Elles sont toutes aussi mauvaises, ça c’est clair. Certaines études tendent à montrer qu’elles pourraient être plus toxiques. C’est une question difficile. Toutes les études n’arrivent pas aux mêmes conclusions. Tout ce que je peux dire, c’est que les cigarettes bonbons sont tout aussi nocives que les autres.
Le problème essentiel pour une cigarette ou un autre produit du tabac c’est le phénomène de combustion. Lors de la combustion, 4 000 produits se dégagent, dont certaines sont cancérigènes. On peut donc penser que si l’on introduit un facteur supplémentaire (cacao, réglisse, arôme de fuit, etc.), même si celui-ci peut paraître, au départ, anodin au moment de la combustion, cet élément additionnel peut générer des risques supplémentaires. De toute façon, quelles que soit les cigarettes, elles sont toutes dangereuses.

Des cigarettes parfumées, mais tout aussi nocives que les autres. | Photo FlickR, CC, Mikee Showbiz

En France, la cigarette bonbon est interdite. Qu’en est-il dans les autres pays européens ?

Au niveau de la réglementation, peu de pays ont légiféré et interdit l’utilisation des arômes. La France est assez en avance à ce niveau-là. Actuellement, une importante discussion est en cours pour réviser la directive européenne de 2001, sur « la fabrication, la présentation et la vente des produits du tabac ». Une réflexion est menée afin de définir ce que l’on a le droit de mettre dans ces produits. Quels sont les produits que l’on accepte de mettre sur les marchés ? Comment doivent-ils être présentés ? Si l’on impose, ou non, les avertissements graphiques pour tous les pays de l’Union européenne. Si l’on met en place les paquets neutres standardisés, etc. Les Etats membres peuvent s’appuyer sur ces réflexions, mais peuvent également mettre en place leur propre réglementation, comme en France.
L’interdiction des cigarettes bonbons est préconisée, au niveau international, par les lignes directrices adoptées en 2010, sur la réglementation visant à supprimer tout produit pouvant être incitatif à la consommation et notamment les cigarettes bonbons. L’objectif, c’est de s’aligner sur la législation canadienne qui interdit l’utilisation de tous les arômes pour l’ensemble des produits du tabac.

L’objectif est-il, à terme, d’interdire un autre type de cigarettes : les cigarettes en chocolat ?

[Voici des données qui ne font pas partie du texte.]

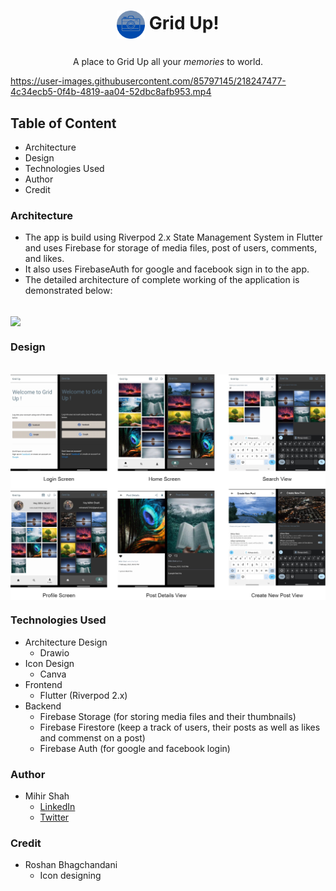 # <p align="center"> <img src="./assets/icon/icon.png" height="45rm" align="center"></img> Grid Up! </p>
<p align="center"> 
  A place to Grid Up all your <i>memories</i> to world.
  <br>
  

https://user-images.githubusercontent.com/85797145/218247477-4c34ecb5-0f4b-4819-aa04-52dbc8afb953.mp4


</p>

## Table of Content
* Architecture
* Design
* Technologies Used
* Author
* Credit

### Architecture
* The app is build using Riverpod 2.x State Management System in Flutter and uses Firebase for storage of media files, post of users, comments, and likes.
* It also uses FirebaseAuth for google and facebook sign in to the app.
* The detailed architecture of complete working of the application is demonstrated below: 
<br>
<img src="./assets/demo/grid_up_architecture.png" align="center"></img>

### Design
<br>
<img src="./assets/demo/grid_up_design.png" align="center"></img>

### Technologies Used
* Architecture Design
  * Drawio
* Icon Design
  * Canva
* Frontend
  * Flutter (Riverpod 2.x)
* Backend
  * Firebase Storage (for storing media files and their thumbnails)
  * Firebase Firestore (keep a track of users, their posts as well as likes and commenst on a post)
  * Firebase Auth (for google and facebook login)

### Author
* Mihir Shah
  * [LinkedIn](https://www.linkedin.com/in/ms070902/)
  * [Twitter](https://twitter.com/__ms_07)

### Credit
* Roshan Bhagchandani
  * Icon designing
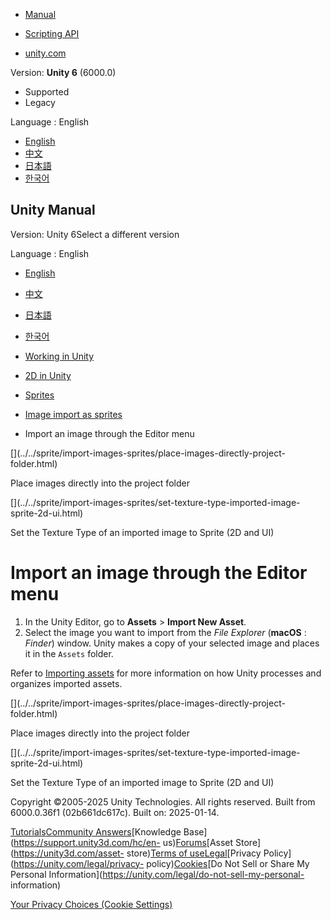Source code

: [](https://docs.unity3d.com)

  * [Manual](../Manual/index.html)
  * [Scripting API](../ScriptReference/index.html)

  * [unity.com](https://unity.com/)

Version: **Unity 6** (6000.0)

  * Supported
  * Legacy

Language : English

  * [English](/Manual/sprite/import-images-sprites/import-image-editor-menu.html)
  * [中文](/cn/current/Manual/sprite/import-images-sprites/import-image-editor-menu.html)
  * [日本語](/ja/current/Manual/sprite/import-images-sprites/import-image-editor-menu.html)
  * [한국어](/kr/current/Manual/sprite/import-images-sprites/import-image-editor-menu.html)

[](https://docs.unity3d.com)

## Unity Manual

Version: Unity 6Select a different version

Language : English

  * [English](/Manual/sprite/import-images-sprites/import-image-editor-menu.html)
  * [中文](/cn/current/Manual/sprite/import-images-sprites/import-image-editor-menu.html)
  * [日本語](/ja/current/Manual/sprite/import-images-sprites/import-image-editor-menu.html)
  * [한국어](/kr/current/Manual/sprite/import-images-sprites/import-image-editor-menu.html)

  * [Working in Unity](../../working-in-unity.html)
  * [2D in Unity](../../Unity2D.html)
  * [Sprites](../../sprite/sprite-landing.html)
  * [Image import as sprites](../../sprite/import-images-sprites/import-images-sprites-landing.html)
  * Import an image through the Editor menu

[](../../sprite/import-images-sprites/place-images-directly-project-
folder.html)

Place images directly into the project folder

[](../../sprite/import-images-sprites/set-texture-type-imported-image-
sprite-2d-ui.html)

Set the Texture Type of an imported image to Sprite (2D and UI)

# Import an image through the Editor menu

  1. In the Unity Editor, go to **Assets** > **Import New Asset**.
  2. Select the image you want to import from the _File Explorer_ (**macOS** : _Finder_) window. Unity makes a copy of your selected image and places it in the `Assets` folder.

Refer to [Importing assets](../../ImportingAssets.html) for more information
on how Unity processes and organizes imported assets.

[](../../sprite/import-images-sprites/place-images-directly-project-
folder.html)

Place images directly into the project folder

[](../../sprite/import-images-sprites/set-texture-type-imported-image-
sprite-2d-ui.html)

Set the Texture Type of an imported image to Sprite (2D and UI)

Copyright ©2005-2025 Unity Technologies. All rights reserved. Built from
6000.0.36f1 (02b661dc617c). Built on: 2025-01-14.

[Tutorials](https://learn.unity.com/)[Community
Answers](https://answers.unity3d.com)[Knowledge
Base](https://support.unity3d.com/hc/en-
us)[Forums](https://forum.unity3d.com)[Asset Store](https://unity3d.com/asset-
store)[Terms of
use](https://docs.unity3d.com/Manual/TermsOfUse.html)[Legal](https://unity.com/legal)[Privacy
Policy](https://unity.com/legal/privacy-
policy)[Cookies](https://unity.com/legal/cookie-policy)[Do Not Sell or Share
My Personal Information](https://unity.com/legal/do-not-sell-my-personal-
information)

[Your Privacy Choices (Cookie Settings)](javascript:void\(0\);)

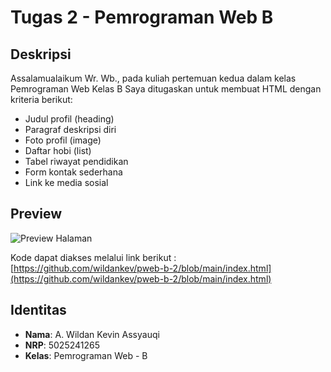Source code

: # Tugas 2 - Pemrograman Web B

## Deskripsi
Assalamualaikum Wr. Wb., pada kuliah pertemuan kedua dalam kelas Pemrograman Web Kelas B 
Saya ditugaskan untuk membuat HTML dengan kriteria berikut:

- Judul profil (heading)
- Paragraf deskripsi diri
- Foto profil (image)
- Daftar hobi (list)
- Tabel riwayat pendidikan
- Form kontak sederhana
- Link ke media sosial

## Preview
![Preview Halaman](assets/preview.jpg)

Kode dapat diakses melalui link berikut :  
[https://github.com/wildankev/pweb-b-2/blob/main/index.html](https://github.com/wildankev/pweb-b-2/blob/main/index.html)

## Identitas
- **Nama**: A. Wildan Kevin Assyauqi  
- **NRP**: 5025241265  
- **Kelas**: Pemrograman Web - B
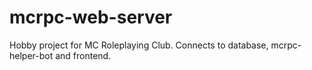 # mcrpc-web-server
Hobby project for MC Roleplaying Club. Connects to database, mcrpc-helper-bot and frontend. 
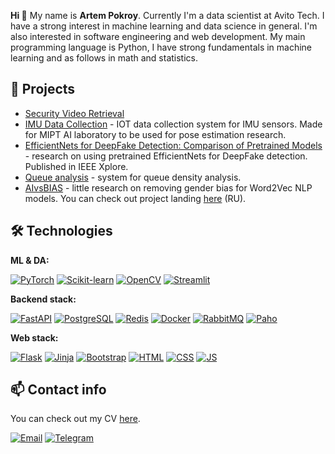 **Hi 👋** My name is **Artem Pokroy**. Currently I'm a data scientist at Avito Tech.
I have a strong interest in machine learning and data science in general. I'm also interested in software engineering and web development. My main programming language is Python, I have strong fundamentals in machine learning and as follows in math and statistics.


## :rocket: Projects

* [Security Video Retrieval](https://github.com/aapokroy/security_video_retrieval)
* [IMU Data Collection](https://github.com/TLMOS/imu_data_collection) - IOT data collection system for IMU sensors. Made for MIPT AI laboratory to be used for pose estimation research.
* [EfficientNets for DeepFake Detection: Comparison of Pretrained Models](https://ieeexplore.ieee.org/document/9396092) - research on using pretrained EfficientNets for DeepFake detection. Published in IEEE Xplore.
* [Queue analysis](https://github.com/mmkuznecov/queue_analysis) - system for queue density analysis.
* [AIvsBIAS](https://github.com/mmkuznecov/AIvsBIAS) - little research on removing gender bias for Word2Vec NLP models. You can check out project landing [here](https://aivsbias.feather.cloudns.cl/) (RU).


## :hammer_and_wrench: Technologies

**ML & DA:**

[![PyTorch](https://img.shields.io/badge/-PyTorch-EE4C2C?logo=pytorch&logoColor=white)](https://pytorch.org/) [![Scikit-learn](https://img.shields.io/badge/-Scikit--learn-F7931E?logo=scikit-learn&logoColor=white)](https://scikit-learn.org/stable/) [![OpenCV](https://img.shields.io/badge/-OpenCV-5C3EE8?logo=opencv&logoColor=white)](https://opencv.org/) [![Streamlit](https://img.shields.io/badge/-Streamlit-FF6600?logo=streamlit&logoColor=white)](https://streamlit.io/)

**Backend stack:**

[![FastAPI](https://img.shields.io/badge/-FastAPI-009688?logo=fastapi&logoColor=white)](https://fastapi.tiangolo.com/) [![PostgreSQL](https://img.shields.io/badge/-PostgreSQL-336791?logo=postgresql&logoColor=white)](https://www.postgresql.org/) [![Redis](https://img.shields.io/badge/-Redis-DC382D?logo=redis&logoColor=white)](https://redis.io/) [![Docker](https://img.shields.io/badge/-Docker-2496ED?logo=docker&logoColor=white)](https://www.docker.com/)  [![RabbitMQ](https://img.shields.io/badge/-RabbitMQ-FF6600?logo=rabbitmq&logoColor=white)](https://www.rabbitmq.com/) [![Paho](https://img.shields.io/badge/-Paho-FF6600?logo=eclipse-mosquitto&logoColor=white)](https://www.eclipse.org/paho/)

**Web stack:**

[![Flask](https://img.shields.io/badge/-Flask-000000?logo=flask&logoColor=white)](https://flask.palletsprojects.com/en/1.1.x/) [![Jinja](https://img.shields.io/badge/-Jinja-B41717?logo=jinja&logoColor=white)](https://jinja.palletsprojects.com/en/2.11.x/) [![Bootstrap](https://img.shields.io/badge/-Bootstrap-7952B3?logo=bootstrap&logoColor=white)](https://getbootstrap.com/) [![HTML](https://img.shields.io/badge/-HTML-E34F26?logo=html5&logoColor=white)](https://developer.mozilla.org/en-US/docs/Web/HTML) [![CSS](https://img.shields.io/badge/-CSS-1572B6?logo=css3&logoColor=white)](https://developer.mozilla.org/en-US/docs/Web/CSS) [![JS](https://img.shields.io/badge/-JS-F7DF1E?logo=javascript&logoColor=white)](https://developer.mozilla.org/en-US/docs/Web/JavaScript)


## :mailbox: Contact info
You can check out my CV [here](https://drive.google.com/file/d/1vvWY6cTx2kPWvOzayG6ONule_ZHiQ-LJ/view?usp=share_link).

[![Email](https://img.shields.io/badge/-Email-de4343?logoColor=white&link=mailto:aapokroy@yandex.ru)](mailto:aapokroy@yandex.ru)
[![Telegram](https://img.shields.io/badge/-Telegram-blue?logo=telegram&link=https://t.me/aapokroy)](https://t.me/aapokroy)
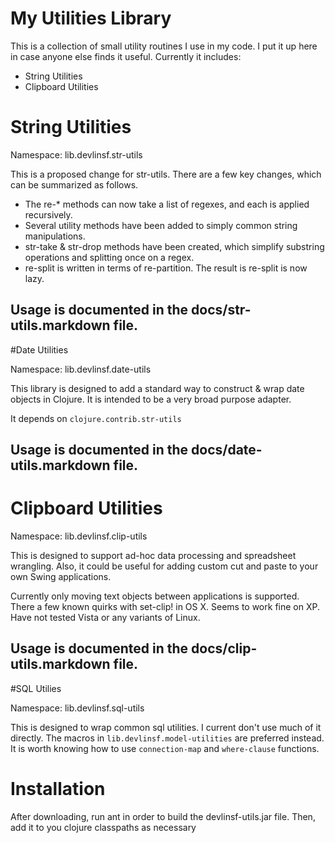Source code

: # My Utilities Library 
This is a collection of small utility routines I use in my code.  I put it up here in case anyone else finds it useful. Currently it includes:

* String Utilities
* Clipboard Utilities

# String Utilities 

Namespace: lib.devlinsf.str-utils

This is a proposed change for str-utils.  There are a few key changes, which can be summarized as follows.

* The re-* methods can now take a list of regexes, and each is applied recursively.
* Several utility methods have been added to simply common string manipulations.
* str-take & str-drop methods have been created, which simplify substring operations and splitting once on a regex.
* re-split is written in terms of re-partition.  The result is re-split is now lazy.

## Usage is documented in the docs/str-utils.markdown file.

#Date Utilities

Namespace: lib.devlinsf.date-utils

This library is designed to add a standard way to construct & wrap date objects in Clojure.  It is intended to be a very broad purpose adapter.

It depends on `clojure.contrib.str-utils`

## Usage is documented in the docs/date-utils.markdown file.

# Clipboard Utilities 

Namespace: lib.devlinsf.clip-utils

This is designed to support ad-hoc data processing and spreadsheet wrangling.  Also, it could be useful for adding custom cut and paste to your own Swing applications.

Currently only moving text objects between applications is supported.  There a few known quirks with set-clip! in OS X.  Seems to work fine on XP.  Have not tested Vista or any variants of Linux.

## Usage is documented in the docs/clip-utils.markdown file.

#SQL Utilies

Namespace: lib.devlinsf.sql-utils

This is designed to wrap common sql utilities.  I current don't use much of it directly.  The macros in `lib.devlinsf.model-utilities` are preferred instead.  It is worth
knowing how to use `connection-map` and `where-clause` functions.

# Installation

After downloading, run ant in order to build the devlinsf-utils.jar file.  Then, add it to you clojure classpaths as necessary
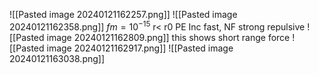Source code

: ![[Pasted image 20240121162257.png]]
![[Pasted image 20240121162358.png]]
$fm = 10^{-15}$
r< r0 PE Inc fast, NF strong repulsive
![[Pasted image 20240121162809.png]]
this shows short range force
![[Pasted image 20240121162917.png]]
![[Pasted image 20240121163038.png]]
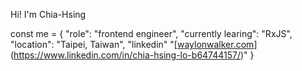 Hi! I'm Chia-Hsing

const me = {
  "role": "frontend engineer",
  "currently learing": "RxJS",
  "location": "Taipei, Taiwan",
  "linkedin" "[[waylonwalker.com](https://www.linkedin.com/in/chia-hsing-lo-b64744157/)](https://www.linkedin.com/in/chia-hsing-lo-b64744157/)"
}
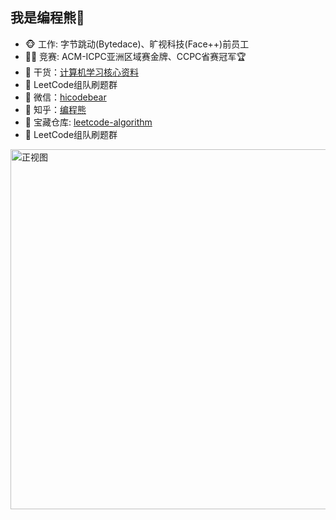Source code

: ## 我是编程熊🐻

- 🐵 工作: 字节跳动(Bytedace)、旷视科技(Face++)前员工
- 👨‍💻 竞赛: ACM-ICPC亚洲区域赛金牌、CCPC省赛冠军🏆
- 🌱 干货：[计算机学习核心资料](https://mp.weixin.qq.com/s/AgoVT6LkHojzG6ixbWgGJw)
- 👭 LeetCode组队刷题群
- 💬 微信：[hicodebear](https://gitee.com/hicodebear/upic/raw/master/uPic/%E7%BC%96%E7%A8%8B%E7%86%8A%E4%B8%AA%E4%BA%BA%E5%BE%AE%E4%BF%A1%E4%BA%8C%E7%BB%B4%E7%A0%81.jpeg)
- 🤔 知乎：[编程熊](https://www.zhihu.com/people/yu-ming-58-91)
- 🏡 宝藏仓库: [leetcode-algorithm](https://github.com/hicodebear/leetcode-algorithm)
- 👭 LeetCode组队刷题群


<img width="576" alt="正视图" src="https://gitee.com/hicodebear/upic/raw/master/uPic/%E6%AD%A3%E8%A7%86%E5%9B%BE.png">



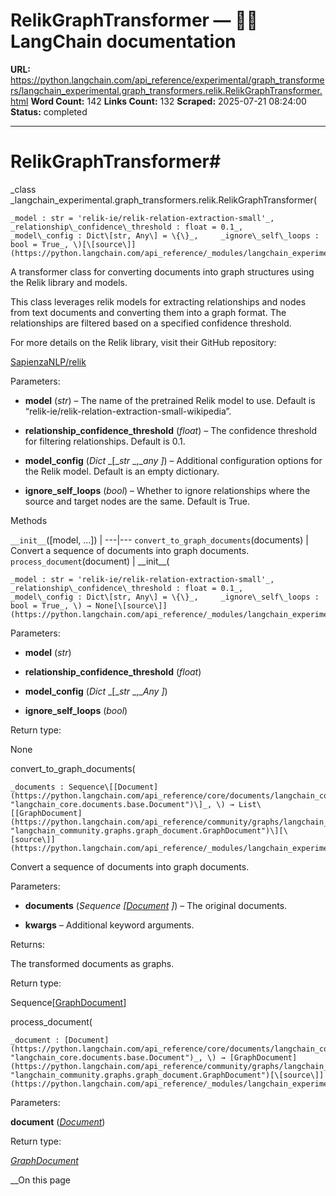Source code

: # RelikGraphTransformer — 🦜🔗 LangChain  documentation

**URL:** https://python.langchain.com/api_reference/experimental/graph_transformers/langchain_experimental.graph_transformers.relik.RelikGraphTransformer.html
**Word Count:** 142
**Links Count:** 132
**Scraped:** 2025-07-21 08:24:00
**Status:** completed

---

# RelikGraphTransformer\#

_class _langchain\_experimental.graph\_transformers.relik.RelikGraphTransformer\(

    _model : str = 'relik-ie/relik-relation-extraction-small'_,     _relationship\_confidence\_threshold : float = 0.1_,     _model\_config : Dict\[str, Any\] = \{\}_,     _ignore\_self\_loops : bool = True_, \)[\[source\]](https://python.langchain.com/api_reference/_modules/langchain_experimental/graph_transformers/relik.html#RelikGraphTransformer)\#     

A transformer class for converting documents into graph structures using the Relik library and models.

This class leverages relik models for extracting relationships and nodes from text documents and converting them into a graph format. The relationships are filtered based on a specified confidence threshold.

For more details on the Relik library, visit their GitHub repository:     

[SapienzaNLP/relik](https://github.com/SapienzaNLP/relik)

Parameters:     

  * **model** \(_str_\) – The name of the pretrained Relik model to use. Default is “relik-ie/relik-relation-extraction-small-wikipedia”.

  * **relationship\_confidence\_threshold** \(_float_\) – The confidence threshold for filtering relationships. Default is 0.1.

  * **model\_config** \(_Dict_ _\[__str_ _,__any_ _\]_\) – Additional configuration options for the Relik model. Default is an empty dictionary.

  * **ignore\_self\_loops** \(_bool_\) – Whether to ignore relationships where the source and target nodes are the same. Default is True.

Methods

`__init__`\(\[model, ...\]\) |    ---|---   `convert_to_graph_documents`\(documents\) | Convert a sequence of documents into graph documents.   `process_document`\(document\) |       \_\_init\_\_\(

    _model : str = 'relik-ie/relik-relation-extraction-small'_,     _relationship\_confidence\_threshold : float = 0.1_,     _model\_config : Dict\[str, Any\] = \{\}_,     _ignore\_self\_loops : bool = True_, \) → None[\[source\]](https://python.langchain.com/api_reference/_modules/langchain_experimental/graph_transformers/relik.html#RelikGraphTransformer.__init__)\#     

Parameters:     

  * **model** \(_str_\)

  * **relationship\_confidence\_threshold** \(_float_\)

  * **model\_config** \(_Dict_ _\[__str_ _,__Any_ _\]_\)

  * **ignore\_self\_loops** \(_bool_\)

Return type:     

None

convert\_to\_graph\_documents\(

    _documents : Sequence\[[Document](https://python.langchain.com/api_reference/core/documents/langchain_core.documents.base.Document.html#langchain_core.documents.base.Document "langchain_core.documents.base.Document")\]_, \) → List\[[GraphDocument](https://python.langchain.com/api_reference/community/graphs/langchain_community.graphs.graph_document.GraphDocument.html#langchain_community.graphs.graph_document.GraphDocument "langchain_community.graphs.graph_document.GraphDocument")\][\[source\]](https://python.langchain.com/api_reference/_modules/langchain_experimental/graph_transformers/relik.html#RelikGraphTransformer.convert_to_graph_documents)\#     

Convert a sequence of documents into graph documents.

Parameters:     

  * **documents** \(_Sequence_ _\[_[_Document_](https://python.langchain.com/api_reference/core/documents/langchain_core.documents.base.Document.html#langchain_core.documents.base.Document "langchain_core.documents.base.Document") _\]_\) – The original documents.

  * **kwargs** – Additional keyword arguments.

Returns:     

The transformed documents as graphs.

Return type:     

Sequence\[[GraphDocument](https://python.langchain.com/api_reference/neo4j/graphs/langchain_neo4j.graphs.graph_document.GraphDocument.html#langchain_neo4j.graphs.graph_document.GraphDocument "langchain_neo4j.graphs.graph_document.GraphDocument")\]

process\_document\(

    _document : [Document](https://python.langchain.com/api_reference/core/documents/langchain_core.documents.base.Document.html#langchain_core.documents.base.Document "langchain_core.documents.base.Document")_, \) → [GraphDocument](https://python.langchain.com/api_reference/community/graphs/langchain_community.graphs.graph_document.GraphDocument.html#langchain_community.graphs.graph_document.GraphDocument "langchain_community.graphs.graph_document.GraphDocument")[\[source\]](https://python.langchain.com/api_reference/_modules/langchain_experimental/graph_transformers/relik.html#RelikGraphTransformer.process_document)\#     

Parameters:     

**document** \([_Document_](https://python.langchain.com/api_reference/core/documents/langchain_core.documents.base.Document.html#langchain_core.documents.base.Document "langchain_core.documents.base.Document")\)

Return type:     

[_GraphDocument_](https://python.langchain.com/api_reference/community/graphs/langchain_community.graphs.graph_document.GraphDocument.html#langchain_community.graphs.graph_document.GraphDocument "langchain_community.graphs.graph_document.GraphDocument")

__On this page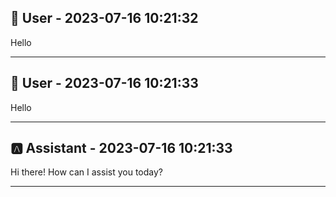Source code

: 
## 👤 User - 2023-07-16 10:21:32

Hello

---

## 👤 User - 2023-07-16 10:21:33

Hello

---

## 🅰️ Assistant - 2023-07-16 10:21:33

Hi there! How can I assist you today?

---
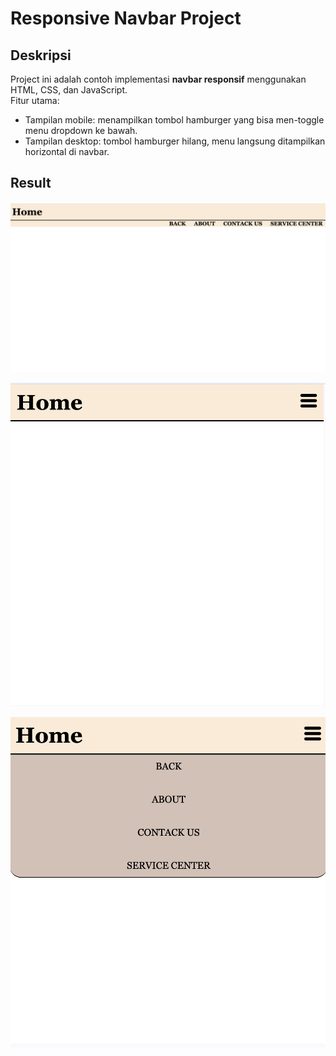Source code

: # Responsive Navbar Project

## Deskripsi
Project ini adalah contoh implementasi **navbar responsif** menggunakan HTML, CSS, dan JavaScript.  
Fitur utama:  
- Tampilan mobile: menampilkan tombol hamburger yang bisa men-toggle menu dropdown ke bawah.  
- Tampilan desktop: tombol hamburger hilang, menu langsung ditampilkan horizontal di navbar.  

## Result

![result](/assets/Screenshot%202025-09-24%20at%2011.44.33.png)

![result](/assets/Screenshot%202025-09-24%20at%2011.45.30.png)

![result](/assets/Screenshot%202025-09-24%20at%2011.45.51.png)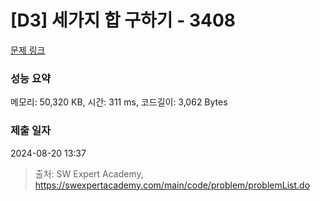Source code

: # [D3] 세가지 합 구하기 - 3408 

[문제 링크](https://swexpertacademy.com/main/code/problem/problemDetail.do?contestProbId=AWEbPukqySUDFAWs) 

### 성능 요약

메모리: 50,320 KB, 시간: 311 ms, 코드길이: 3,062 Bytes

### 제출 일자

2024-08-20 13:37



> 출처: SW Expert Academy, https://swexpertacademy.com/main/code/problem/problemList.do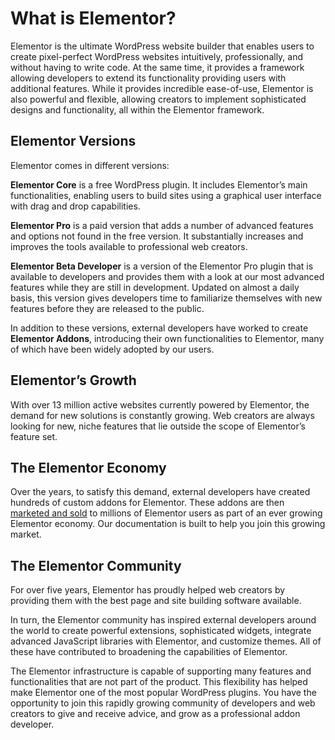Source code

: # What is Elementor?

<Badge type="tip" vertical="top" text="Elementor Core" /> <Badge type="warning" vertical="top" text="Basic" />

Elementor is the ultimate WordPress website builder that enables users to create pixel-perfect WordPress websites intuitively, professionally, and without having to write code. At the same time, it provides a framework allowing developers to extend its functionality providing users with additional features.  While it provides incredible ease-of-use, Elementor is also powerful and flexible, allowing creators to implement sophisticated designs and functionality, all within the Elementor framework.

## Elementor Versions

Elementor comes in different versions:

**Elementor Core** is a free WordPress plugin. It includes Elementor’s main functionalities, enabling users to build sites using a graphical user interface with drag and drop capabilities.

**Elementor Pro** is a paid version that adds a number of advanced features and options not found in the free version. It substantially increases and improves the tools available to professional web creators.

**Elementor Beta Developer** is a version of the Elementor Pro plugin that is available to developers and provides them with a look at our most advanced features while they are still in development. Updated on almost a daily basis, this version gives developers time to familiarize themselves with new features before they are released to the public.

In addition to these versions, external developers have worked to create **Elementor Addons**, introducing their own functionalities to Elementor, many of which have been widely adopted by our users.

## Elementor’s Growth

With over 13 million active websites currently powered by Elementor, the demand for new solutions is constantly growing. Web creators are always looking for new, niche features that lie outside the scope of Elementor’s feature set.

## The Elementor Economy

Over the years, to satisfy this demand, external developers have created hundreds of custom addons for Elementor. These addons are then [marketed and sold](https://elementor.com/addons/) to millions of Elementor users as part of an ever growing Elementor economy. Our documentation is built to help you join this growing market.

## The Elementor Community

For over five years, Elementor has proudly helped web creators by providing them with the best page and site building software available.

In turn, the Elementor community has inspired external developers around the world to create powerful extensions, sophisticated widgets, integrate advanced JavaScript libraries with Elementor, and customize themes. All of these have contributed to broadening the capabilities of Elementor.

The Elementor infrastructure is capable of supporting many features and functionalities that are not part of the product. This flexibility has helped make Elementor one of the most popular WordPress plugins. You have the opportunity to join this rapidly growing community of developers and web creators to give and receive advice, and grow as a professional addon developer.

Oui, cela fait partie des obligations de la France qui a ratifié la Convention-cadre de lutte contre le tabac (CCLAT). Cette convention internationale contient des dispositions sur ces confiseries. Il a été démontré que tous les produits à confiserie et les jouets rappelant la norme des produits de tabac constituent une incitation. La petite fille ou le petit garçon qui commence par manger une cigarette en chocolat, c’est en quelque sorte une initiation. Cela encouragerait les enfants à devenir fumeurs à l’âge adulte. Il est donc préconisé, au niveau international mais également européen (recommandation du Conseil de l’Union européenne de décembre 2002 relative à la prévention du tabagisme, NDLR) d’interdire la vente de ces produits.

Les chiffres-clés en France

> L’âge de la première cigarette se situe en France vers 11 ans et 8 mois
(chiffre de l’enquête de la Fédération Française de Cardiologie réalisée annuellement auprès des jeunes de 10 à 15 ans).

> En 2010, 81,4 % des hommes et 67,4 % des femmes, de 15-85 ans, déclarent avoir « expérimenté le tabac » (en avoir fumé au moins une fois au cours de sa vie).

> En 2010, 26,9 % des 12-85 ans déclarent fumer quotidiennement.

> En 2010, 4,7 % des 12-85 ans déclarent fumer occasionnellement.

> Le tabagisme reste une pratique plus masculine, concernant 35,5 % des hommes et 27,9 % des femmes.

> Sur l’ensemble de la population des 15-75 ans, la part de fumeurs quotidiens a augmenté de 2 points entre 2005 et 2010, passant de 26,9 % à 28,7 %

[Source : Baromètre Santé 2010 – Evolutions récentes du tabagisme en France, Institut national de prévention et d’éducation à la santé (INPES)].